CLAIM OF PRIORITY The present application claims priority from Japanese application P2004-122453 filed on Apr. 19, 2004, the content of which is hereby incorporated by reference into this application.
BACKGROUND This invention relates to a virtual computer system, and more particularly to a technology of dynamically changing allocation of I/O devices to a plurality of logical partitions.
An increase in the number of servers has been accompanied by an increase in operational complexity, causing a problem of operational costs. Accordingly, server integration that integrates a plurality of servers into one has attracted attention as a technology of reducing operational costs. As a technology of realizing server integration, there has been known a virtual computer that logically divides one computer at an optional ratio. A plurality of physical computers are divided into a plurality of logical partitions (LPAR's) by firmware (or middleware) such as a hypervisor, computer resources (CPU, main memory, and I/O) are allocated to each LPAR, and an OS is operated on each LPAR. The CPU is used in a time-division manner, and thus flexible server integration can be realized.

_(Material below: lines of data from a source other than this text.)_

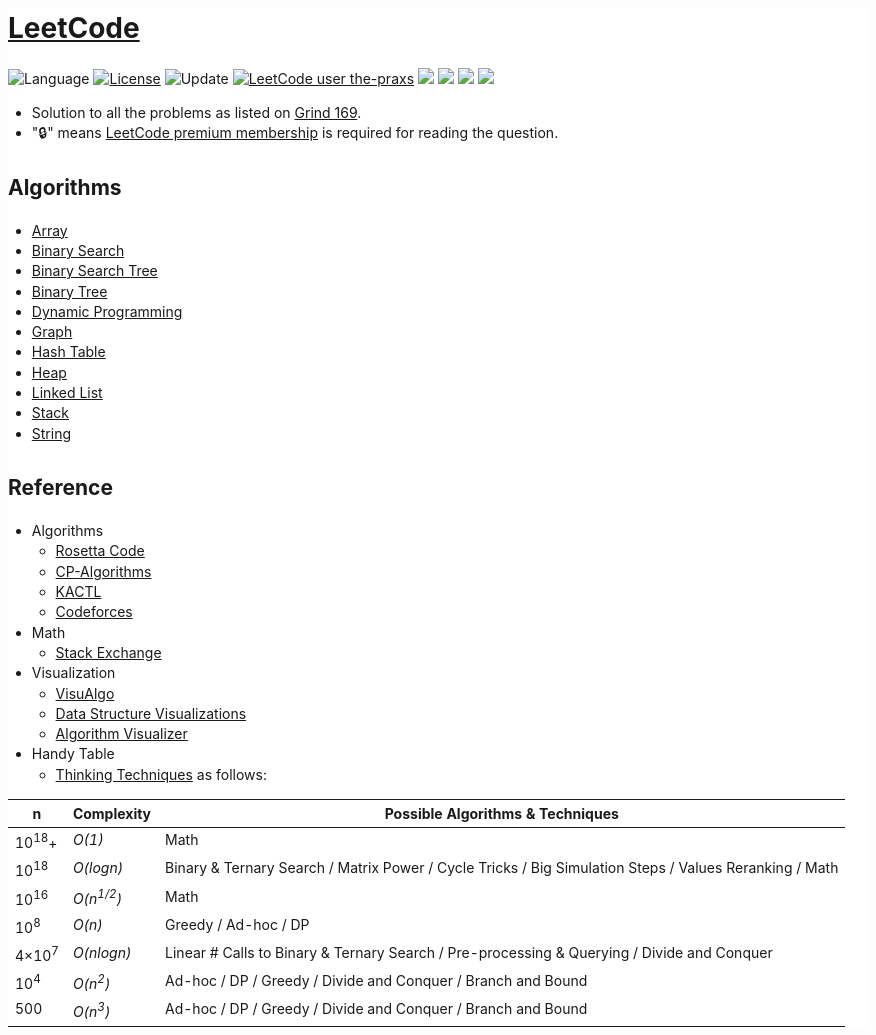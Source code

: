 # [LeetCode](https://leetcode.com/problemset/all/)

![Language](https://img.shields.io/badge/language-Python-orange.svg) [![License](https://img.shields.io/badge/license-MIT-blue.svg)](./LICENSE.md) ![Update](https://img.shields.io/badge/update-weekly-green.svg)
[![LeetCode user the-praxs](https://img.shields.io/badge/dynamic/json?style=flat-square&labelColor=black&color=%23ffa116&label=Solved&query=solvedOverTotal&url=https%3A%2F%2Fleetcode-badge.vercel.app%2Fapi%2Fusers%2Fthe-praxs&logo=leetcode&logoColor=yellow)](https://leetcode.com/the-praxs/) ![](https://badges.peiyuan.ch/leetcode/the-praxs/submission?accepted=true&difficulty=all) ![](https://badges.peiyuan.ch/leetcode/the-praxs/submission?accepted=true&difficulty=easy) ![](https://badges.peiyuan.ch/leetcode/the-praxs/submission?accepted=true&difficulty=medium) ![](https://badges.peiyuan.ch/leetcode/the-praxs/submission?accepted=true&difficulty=hard)

* Solution to all the problems as listed on [Grind 169](https://www.techinterviewhandbook.org/grind75?order=all_rounded&weeks=6&hours=25&grouping=topics).
* "🔒" means [LeetCode premium membership](https://leetcode.com/subscribe/) is required for reading the question.

## Algorithms

* [Array](https://github.com/the-praxs/leetcode#array)
* [Binary Search](https://github.com/the-praxs/leetcode#binary-search)
* [Binary Search Tree](https://github.com/the-praxs/leetcode#binary-search-tree)
* [Binary Tree](https://github.com/the-praxs/leetcode#binary-tree)
* [Dynamic Programming](https://github.com/the-praxs/leetcode#dynamic-programming)
* [Graph](https://github.com/the-praxs/leetcode#graph)
* [Hash Table](https://github.com/the-praxs/leetcode#hash-table)
* [Heap](https://github.com/the-praxs/leetcode#heap)
* [Linked List](https://github.com/the-praxs/leetcode#linked-list)
* [Stack](https://github.com/the-praxs/leetcode#stack)
* [String](https://github.com/the-praxs/leetcode#string)

## Reference

* Algorithms
    * [Rosetta Code](https://rosettacode.org)
    * [CP-Algorithms](https://cp-algorithms.com)
    * [KACTL](https://github.com/kth-competitive-programming/kactl)
    * [Codeforces](https://codeforces.com/)
* Math
    * [Stack Exchange](https://math.stackexchange.com)     
* Visualization
    * [VisuAlgo](https://visualgo.net/en)
    * [Data Structure Visualizations](https://www.cs.usfca.edu/~galles/visualization/Algorithms.html)
    * [Algorithm Visualizer](https://algorithm-visualizer.org/)
 * Handy Table
    * [Thinking Techniques](https://sites.google.com/site/mostafasibrahim/programming-competitions/thinking-techniques) as follows:

| n | Complexity | Possible Algorithms & Techniques |
| - | - | - |
| 10<sup>18</sup>+ | _O(1)_ | Math |
| 10<sup>18</sup> | _O(logn)_ | Binary & Ternary Search / Matrix Power / Cycle Tricks / Big Simulation Steps / Values Reranking / Math |
| 10<sup>16</sup> | _O(n<sup>1/2</sup>)_ | Math |
| 10<sup>8</sup> | _O(n)_ | Greedy / Ad-hoc / DP |
| 4×10<sup>7</sup> | _O(nlogn)_ | Linear # Calls to Binary & Ternary Search / Pre-processing & Querying / Divide and Conquer |
| 10<sup>4</sup> | _O(n<sup>2</sup>)_ | Ad-hoc / DP / Greedy / Divide and Conquer / Branch and Bound |
| 500 | _O(n<sup>3</sup>)_ | Ad-hoc / DP / Greedy / Divide and Conquer / Branch and Bound  |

In such a virtual computer, resources allocated to LPAR's can be dynamically changed, necessitating dynamic changing of allocation of I/O devices, and allocation to a new LPAR after resetting is required.
In the case of using a PCI bus as an I/O device, a PCI slot must be allocated to each LPAR. In the case of making a dynamic change, it is necessary to initialize only a PCI slot that has been allocated (or will be allocated) to a relevant LPAR. However, since it has only a reset signal for initializing all the slots, the PCI bus cannot be used for dynamic resource allocation of the LPAR.
On the other hand, as a technology of initializing PCI slots independently of one another, there has been known a technology of providing a PCI bus bridge between a PCI bus and the slot to cause a PCI device to correspond to a hot plug, and disposing an additional control circuit on the slot side (e.g., JP 09-146875).
SUMMARY However, in the case of the PCI slot as described above, resetting can be executed in accordance with the hot plug of the PCI device, while there is no means for resetting from the firmware such as the hypervisor, and the technology cannot be applied to logical division.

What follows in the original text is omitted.